**Work to complete**
Set down exactly the lines below, from the one containing "-2.405351e+01 V |" through the final line, and include no others.

Saved data entries:
◇ ◇ ◇ ◇

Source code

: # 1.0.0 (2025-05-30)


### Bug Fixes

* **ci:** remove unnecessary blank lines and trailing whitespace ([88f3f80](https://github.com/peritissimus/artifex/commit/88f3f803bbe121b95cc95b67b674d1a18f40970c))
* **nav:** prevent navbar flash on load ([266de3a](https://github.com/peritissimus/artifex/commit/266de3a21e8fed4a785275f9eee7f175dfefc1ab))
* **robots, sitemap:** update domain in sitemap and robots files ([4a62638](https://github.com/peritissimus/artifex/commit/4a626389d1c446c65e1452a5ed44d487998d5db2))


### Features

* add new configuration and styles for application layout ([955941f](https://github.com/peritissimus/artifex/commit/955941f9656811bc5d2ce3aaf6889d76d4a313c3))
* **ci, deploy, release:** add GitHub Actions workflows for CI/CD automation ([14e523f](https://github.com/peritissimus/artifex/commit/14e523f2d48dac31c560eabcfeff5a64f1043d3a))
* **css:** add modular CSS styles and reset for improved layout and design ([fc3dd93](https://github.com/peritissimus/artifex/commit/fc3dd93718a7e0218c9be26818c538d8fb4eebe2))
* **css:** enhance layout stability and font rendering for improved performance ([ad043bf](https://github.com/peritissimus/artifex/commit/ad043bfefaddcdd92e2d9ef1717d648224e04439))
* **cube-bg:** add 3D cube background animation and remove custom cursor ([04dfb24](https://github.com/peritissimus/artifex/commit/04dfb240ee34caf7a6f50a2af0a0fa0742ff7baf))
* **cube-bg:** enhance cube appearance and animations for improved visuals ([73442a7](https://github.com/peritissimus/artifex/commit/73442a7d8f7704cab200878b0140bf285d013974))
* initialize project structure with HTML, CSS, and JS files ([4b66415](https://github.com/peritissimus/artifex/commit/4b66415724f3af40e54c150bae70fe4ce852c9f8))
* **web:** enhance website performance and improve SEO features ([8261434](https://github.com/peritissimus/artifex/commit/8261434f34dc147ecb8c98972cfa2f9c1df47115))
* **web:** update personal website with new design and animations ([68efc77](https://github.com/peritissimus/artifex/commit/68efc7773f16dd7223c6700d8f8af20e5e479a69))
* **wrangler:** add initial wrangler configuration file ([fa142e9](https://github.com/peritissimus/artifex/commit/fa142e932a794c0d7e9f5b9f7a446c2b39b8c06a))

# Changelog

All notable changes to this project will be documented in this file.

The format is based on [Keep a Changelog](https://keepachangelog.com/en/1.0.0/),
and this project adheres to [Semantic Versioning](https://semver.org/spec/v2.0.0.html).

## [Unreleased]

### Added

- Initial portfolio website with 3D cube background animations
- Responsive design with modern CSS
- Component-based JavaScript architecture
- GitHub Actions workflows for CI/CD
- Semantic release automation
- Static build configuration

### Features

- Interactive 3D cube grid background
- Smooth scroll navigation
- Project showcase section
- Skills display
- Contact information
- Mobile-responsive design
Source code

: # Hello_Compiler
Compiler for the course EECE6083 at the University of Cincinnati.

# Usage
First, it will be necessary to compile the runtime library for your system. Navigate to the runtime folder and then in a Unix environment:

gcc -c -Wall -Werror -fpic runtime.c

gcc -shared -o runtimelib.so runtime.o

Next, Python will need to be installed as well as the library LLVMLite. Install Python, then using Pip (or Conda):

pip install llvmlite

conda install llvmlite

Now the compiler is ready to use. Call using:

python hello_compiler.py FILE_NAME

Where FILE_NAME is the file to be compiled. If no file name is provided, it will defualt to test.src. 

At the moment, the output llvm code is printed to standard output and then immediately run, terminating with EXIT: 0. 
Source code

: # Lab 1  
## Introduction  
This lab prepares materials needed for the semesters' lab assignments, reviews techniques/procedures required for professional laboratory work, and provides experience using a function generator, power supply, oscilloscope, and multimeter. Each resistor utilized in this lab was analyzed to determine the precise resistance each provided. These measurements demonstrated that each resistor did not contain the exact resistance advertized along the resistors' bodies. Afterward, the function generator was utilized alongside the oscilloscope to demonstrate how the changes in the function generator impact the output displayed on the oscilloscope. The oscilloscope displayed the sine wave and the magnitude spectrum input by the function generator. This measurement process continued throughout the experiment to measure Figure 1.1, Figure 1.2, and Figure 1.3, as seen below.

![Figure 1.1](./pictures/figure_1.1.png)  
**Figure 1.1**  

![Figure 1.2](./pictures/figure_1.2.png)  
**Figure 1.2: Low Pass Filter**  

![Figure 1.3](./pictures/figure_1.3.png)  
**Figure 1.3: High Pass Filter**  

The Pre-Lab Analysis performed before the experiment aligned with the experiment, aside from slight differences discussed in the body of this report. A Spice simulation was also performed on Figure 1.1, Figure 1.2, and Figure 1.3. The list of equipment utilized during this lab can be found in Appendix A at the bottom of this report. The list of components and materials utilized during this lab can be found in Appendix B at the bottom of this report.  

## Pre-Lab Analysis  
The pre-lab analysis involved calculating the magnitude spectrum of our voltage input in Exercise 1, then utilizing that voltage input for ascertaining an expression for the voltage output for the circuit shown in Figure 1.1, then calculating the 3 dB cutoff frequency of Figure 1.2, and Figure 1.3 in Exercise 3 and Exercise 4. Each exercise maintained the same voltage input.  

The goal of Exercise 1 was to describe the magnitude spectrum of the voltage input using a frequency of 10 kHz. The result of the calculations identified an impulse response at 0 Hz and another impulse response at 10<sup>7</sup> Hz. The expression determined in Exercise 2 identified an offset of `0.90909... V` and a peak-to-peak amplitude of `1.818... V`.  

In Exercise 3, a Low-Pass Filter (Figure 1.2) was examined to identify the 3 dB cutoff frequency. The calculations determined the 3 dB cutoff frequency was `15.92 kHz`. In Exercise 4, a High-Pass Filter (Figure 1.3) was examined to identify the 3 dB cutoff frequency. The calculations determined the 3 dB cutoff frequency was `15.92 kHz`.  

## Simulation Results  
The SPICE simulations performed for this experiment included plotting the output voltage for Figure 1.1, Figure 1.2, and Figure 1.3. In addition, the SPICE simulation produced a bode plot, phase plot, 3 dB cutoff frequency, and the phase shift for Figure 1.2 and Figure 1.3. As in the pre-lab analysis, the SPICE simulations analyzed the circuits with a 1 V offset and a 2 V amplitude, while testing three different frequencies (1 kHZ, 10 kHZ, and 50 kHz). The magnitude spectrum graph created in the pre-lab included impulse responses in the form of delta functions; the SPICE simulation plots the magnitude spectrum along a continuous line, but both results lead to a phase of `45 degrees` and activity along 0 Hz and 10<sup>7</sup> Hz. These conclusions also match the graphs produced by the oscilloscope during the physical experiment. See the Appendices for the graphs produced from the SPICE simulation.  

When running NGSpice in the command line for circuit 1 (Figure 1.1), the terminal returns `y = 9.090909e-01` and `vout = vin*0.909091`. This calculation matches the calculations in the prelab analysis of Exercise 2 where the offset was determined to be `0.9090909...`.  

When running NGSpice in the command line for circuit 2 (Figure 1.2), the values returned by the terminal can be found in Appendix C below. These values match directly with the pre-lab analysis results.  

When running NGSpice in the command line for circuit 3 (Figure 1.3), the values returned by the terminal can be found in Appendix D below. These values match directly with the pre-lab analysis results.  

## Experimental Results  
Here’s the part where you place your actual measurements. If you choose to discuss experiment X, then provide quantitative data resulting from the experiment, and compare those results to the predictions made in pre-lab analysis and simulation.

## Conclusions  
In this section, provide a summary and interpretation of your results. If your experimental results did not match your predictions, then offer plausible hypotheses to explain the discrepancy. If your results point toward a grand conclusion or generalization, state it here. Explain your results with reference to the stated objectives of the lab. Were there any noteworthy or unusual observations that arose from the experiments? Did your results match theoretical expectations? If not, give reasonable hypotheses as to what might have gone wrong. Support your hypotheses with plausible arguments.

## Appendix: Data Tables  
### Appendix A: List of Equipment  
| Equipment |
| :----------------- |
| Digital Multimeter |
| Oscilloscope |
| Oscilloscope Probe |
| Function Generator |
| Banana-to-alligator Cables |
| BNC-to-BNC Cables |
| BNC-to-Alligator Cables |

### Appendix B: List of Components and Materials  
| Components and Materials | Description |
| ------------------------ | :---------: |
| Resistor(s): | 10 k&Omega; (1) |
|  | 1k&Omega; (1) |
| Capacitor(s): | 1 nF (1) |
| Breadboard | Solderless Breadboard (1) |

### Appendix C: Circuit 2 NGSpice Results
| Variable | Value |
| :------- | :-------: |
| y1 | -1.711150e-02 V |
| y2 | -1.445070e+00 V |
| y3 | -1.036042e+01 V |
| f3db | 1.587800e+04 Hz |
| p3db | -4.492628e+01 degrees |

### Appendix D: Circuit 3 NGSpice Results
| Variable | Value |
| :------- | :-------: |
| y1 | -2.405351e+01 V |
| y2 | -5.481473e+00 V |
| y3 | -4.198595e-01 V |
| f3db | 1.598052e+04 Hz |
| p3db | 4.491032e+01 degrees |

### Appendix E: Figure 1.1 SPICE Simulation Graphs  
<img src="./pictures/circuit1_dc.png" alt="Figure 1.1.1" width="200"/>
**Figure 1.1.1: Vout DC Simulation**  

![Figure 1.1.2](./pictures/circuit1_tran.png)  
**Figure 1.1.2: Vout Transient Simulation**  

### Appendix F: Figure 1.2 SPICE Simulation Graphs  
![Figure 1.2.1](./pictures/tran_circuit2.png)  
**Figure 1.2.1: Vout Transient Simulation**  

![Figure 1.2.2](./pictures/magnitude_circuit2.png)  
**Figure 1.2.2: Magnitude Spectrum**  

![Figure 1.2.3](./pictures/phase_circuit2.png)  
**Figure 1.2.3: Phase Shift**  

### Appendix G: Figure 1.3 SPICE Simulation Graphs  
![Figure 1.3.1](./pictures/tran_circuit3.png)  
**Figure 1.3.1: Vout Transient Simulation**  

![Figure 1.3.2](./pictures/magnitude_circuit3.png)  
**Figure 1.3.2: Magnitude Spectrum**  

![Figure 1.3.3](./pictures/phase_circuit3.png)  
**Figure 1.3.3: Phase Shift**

◇ ◇ ◇ ◇

**Response area**
| y1 | -2.405351e+01 V |
| y2 | -5.481473e+00 V |
| y3 | -4.198595e-01 V |
| f3db | 1.598052e+04 Hz |
| p3db | 4.491032e+01 degrees |

### Appendix E: Figure 1.1 SPICE Simulation Graphs  
<img src="./pictures/circuit1_dc.png" alt="Figure 1.1.1" width="200"/>
**Figure 1.1.1: Vout DC Simulation**  

![Figure 1.1.2](./pictures/circuit1_tran.png)  
**Figure 1.1.2: Vout Transient Simulation**  

### Appendix F: Figure 1.2 SPICE Simulation Graphs  
![Figure 1.2.1](./pictures/tran_circuit2.png)  
**Figure 1.2.1: Vout Transient Simulation**  

![Figure 1.2.2](./pictures/magnitude_circuit2.png)  
**Figure 1.2.2: Magnitude Spectrum**  

![Figure 1.2.3](./pictures/phase_circuit2.png)  
**Figure 1.2.3: Phase Shift**  

### Appendix G: Figure 1.3 SPICE Simulation Graphs  
![Figure 1.3.1](./pictures/tran_circuit3.png)  
**Figure 1.3.1: Vout Transient Simulation**  

![Figure 1.3.2](./pictures/magnitude_circuit3.png)  
**Figure 1.3.2: Magnitude Spectrum**  

![Figure 1.3.3](./pictures/phase_circuit3.png)  
**Figure 1.3.3: Phase Shift**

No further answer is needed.